Этим утром мы с Флорой не пошли в лес, и ветер отчаянно завывал за окном, не желая с этим смириться. Однако никакого смысла отправляться искать потерянные вещи, когда у меня было стойкое ощущение, что я и сама окончательно потерялась, не было.
Мне обязательно нужно было найти то безымянное нечто, и тогда я смогла бы уехать из города. Избавиться от вечного чувства неловкости и стыда. Выбраться из густой тени моей семьи, перестать прятать свой внутренний свет, засиять ярко и начать все с чистого листа где-нибудь в другом месте. Там, где люди вроде Олеты Блэксток не станут с раннего детства демонстрировать Флоре, что она им не ровня.
Поборов порыв немедленно обратиться в бегство, я перевела взгляд на Флору. В очередной раз я подивилась случившемуся со мной чуду и ощутила, как любовь к ней, затопляя меня, унимает душевную боль.

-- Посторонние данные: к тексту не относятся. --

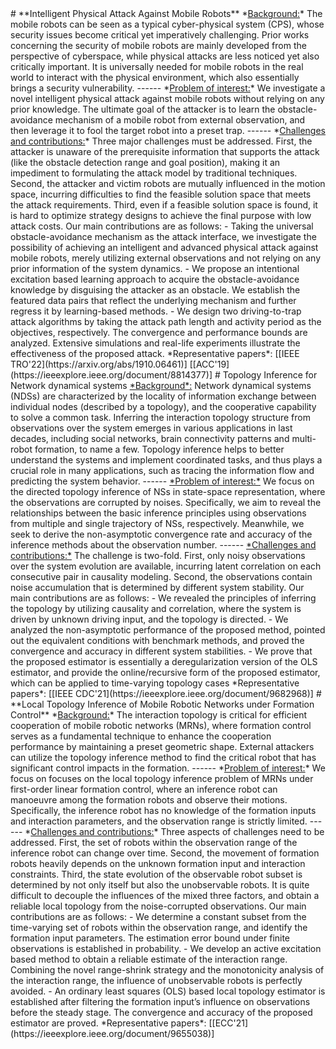 <!---
permalink: research/
title: "Research Direction"
author_profile: true
redirect_from: 
  - /rs/
  - /research.html
---!>


# **Intelligent Physical Attack Against Mobile Robots**

*<u>Background:</u>* The mobile robots can be seen as a typical cyber-physical system (CPS), whose security issues become critical yet imperatively challenging. Prior works concerning the security of mobile robots are mainly developed from the perspective of cyberspace, while physical attacks are less noticed yet also critically important. It is universally needed for mobile robots in the real world to interact with the physical environment, which also essentially brings a security vulnerability. 

------

*<u>Problem of interest:</u>* We investigate a novel intelligent physical attack against mobile robots without relying on any prior knowledge. The ultimate goal of the attacker is to learn the obstacle-avoidance mechanism of a mobile robot from external observation, and then leverage it to fool the target robot into a preset trap.

------

*<u>Challenges and contributions:</u>* Three major challenges must be addressed. First, the attacker is unaware of the prerequisite information that supports the attack (like the obstacle detection range and goal position), making it an impediment to formulating the attack model by traditional techniques. Second, the attacker and victim robots are mutually influenced in the motion space, incurring difficulties to find the feasible solution space that meets the attack requirements. Third, even if a feasible solution space is found, it is hard to optimize strategy designs to achieve the final purpose with low attack costs. Our main contributions are as follows: 

- Taking the universal obstacle-avoidance mechanism as the attack interface, we investigate the possibility of achieving an intelligent and advanced physical attack against mobile robots, merely utilizing external observations and not relying on any prior information of the system dynamics.
- We propose an intentional excitation based learning approach to acquire the obstacle-avoidance knowledge by disguising the attacker as an obstacle. We establish the featured data pairs that reflect the underlying mechanism and further regress it by learning-based methods.
- We design two driving-to-trap attack algorithms by taking the attack path length and activity period as the objectives, respectively. The convergence and performance bounds are analyzed. Extensive simulations and real-life experiments illustrate the effectiveness of the proposed attack.

*Representative papers*:	[[IEEE TRO'22](https://arxiv.org/abs/1910.06461)]	[[ACC'19](https://ieeexplore.ieee.org/document/8814377)] 



# Topology Inference for Network dynamical systems

<u>*Background*:</u> Network dynamical systems (NDSs) are characterized by the locality of information exchange between individual nodes (described by a topology), and the cooperative capability to solve a common task. Inferring the interaction topology structure from observations over the system emerges in various applications in last decades, including social networks, brain connectivity patterns and multi-robot formation, to name a few. Topology inference helps to better understand the systems and implement coordinated tasks, and thus plays a crucial role in many applications, such as tracing the information flow and predicting the system behavior. 

------

<u>*Problem of interest:*</u> We focus on the directed topology inference of NSs in state-space representation,
where the observations are corrupted by noises. Specifically, we aim to reveal the relationships between the basic inference principles using observations from multiple and single trajectory of NSs, respectively. Meanwhile, we seek to derive the non-asymptotic convergence rate and accuracy of the inference methods about the observation number. 

------

<u>*Challenges and contributions:*</u> The challenge is two-fold. First, only noisy observations over the system evolution are available, incurring latent correlation on each consecutive pair in causality modeling. Second, the observations contain noise accumulation that is determined by different system stability. Our main contributions are as follows:

- We revealed the principles of inferring the topology by utilizing causality and correlation, where the system is driven by unknown driving input, and the topology is directed.
- We analyzed the non-asymptotic performance of the proposed method, pointed out the equivalent conditions with benchmark methods, and proved the convergence and accuracy in different system stabilities.
- We prove that the proposed estimator is essentially a deregularization version of the OLS estimator, and provide the online/recursive form of the proposed estimator, which can be applied to time-varying topology cases

*Representative papers*:	[[IEEE CDC'21](https://ieeexplore.ieee.org/document/9682968)] 



# **Local Topology Inference of Mobile Robotic Networks under Formation Control**

*<u>Background:</u>* The interaction topology is critical for efficient cooperation of mobile robotic networks (MRNs), where formation control serves as a fundamental technique to enhance the cooperation performance by maintaining a preset geometric shape. External attackers can utilize the topology inference method to find the critical robot that has significant control impacts in the formation. 

------

*<u>Problem of interest:</u>* We focus on focuses on the local topology inference problem of MRNs under first-order linear formation control, where an inference robot can manoeuvre among the formation robots and observe their motions. Specifically, the inference robot has no knowledge of the formation inputs and interaction parameters, and the observation range is strictly limited.

------

*<u>Challenges and contributions:</u>* Three aspects of challenges need to be addressed. First, the set of robots within the observation range of the inference robot can change over time. Second, the movement of formation robots heavily depends on the unknown formation input and interaction constraints. Third, the state evolution of the observable robot subset is determined by not only itself but also the unobservable robots. It is quite difficult to decouple the influences of the mixed three factors, and obtain a reliable local topology from the noise-corrupted observations. Our main contributions are as follows:

- We determine a constant subset from the time-varying set of robots within the observation range, and identify the formation input parameters. The estimation error bound under finite observations is established in probability.
- We develop an active excitation based method to obtain a reliable estimate of the interaction range. Combining the novel range-shrink strategy and the monotonicity analysis of the interaction range, the influence of unobservable robots is perfectly avoided.
- An ordinary least squares (OLS) based local topology estimator is established after filtering the formation input’s influence on observations before the steady stage. The convergence and accuracy of the proposed estimator are proved. 

*Representative papers*:	[[ECC'21](https://ieeexplore.ieee.org/document/9655038)]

Закончив застегивать кнопки на ее костюмчике, я наклонилась и осыпала малышку поцелуями. Затем подхватила ее на руки, и она засучила ножками в воздухе. Чуть раньше я выкупала ее, подстригла ей ногти – до смерти боясь, что в процессе пораню пальчик, – и пригладила расческой пушок на ее голове.
– Генри пытался тебя предупредить, – заметила сидевшая за обеденным столом Перси. Зажав в руке ручку, она смотрела в разложенные перед ней учебники и тетради.
Однако до сих пор она не сделала еще ни одной заметки, слишком занята была тем, что пыталась уговорить меня дать Генри еще один шанс.
– Верно-верно, – поддержала Марло из кухни. – Пытался. Он хотел тебе сказать – просто не успел.
На Марло был ее воскресный наряд. Они с Мо недавно вернулись из церкви, и теперь он дремал на диване.
С собой они принесли жареного мяса из моего любимого кафе, и я сразу поняла, чего они добиваются: пытаются меня умаслить.
К несчастью, я не была голодна – мне даже утешаться печеньками не хотелось. И умасливаться я тоже не желала. И все же была благодарна им за заботу.
– Ей-богу, Блу, – не унималась Перси, – тебе не кажется, что так злиться на него с твоей стороны немного лицемерно?
– Это еще почему? – стиснув зубы, я обернулась к ней.
Она постучала ручкой по тетрадке.
– Ты ведь не хочешь, чтобы о тебе судили по твоей родне, а сама о нем именно так и судишь.
Марло хмыкнула в знак согласия.
– Это разные вещи, – возразила я, внезапно задумавшись, действительно ли они были настолько разными… И тут же решила, что определенно были.
– Ладно, – закатила глаза Перси. – Как скажешь.
– Он скрывал от меня правду. А я такого никогда не делала. И кстати, ты тоже ее от меня скрывала, – бросила я Марло, заворачивая Флору в одеяльце.
Она с самого начала знала, кто такой Генри. Но мне и словом не обмолвилась.
– Блу, детка, а если бы ты сразу узнала, что он – внук Олеты, что бы ты сделала?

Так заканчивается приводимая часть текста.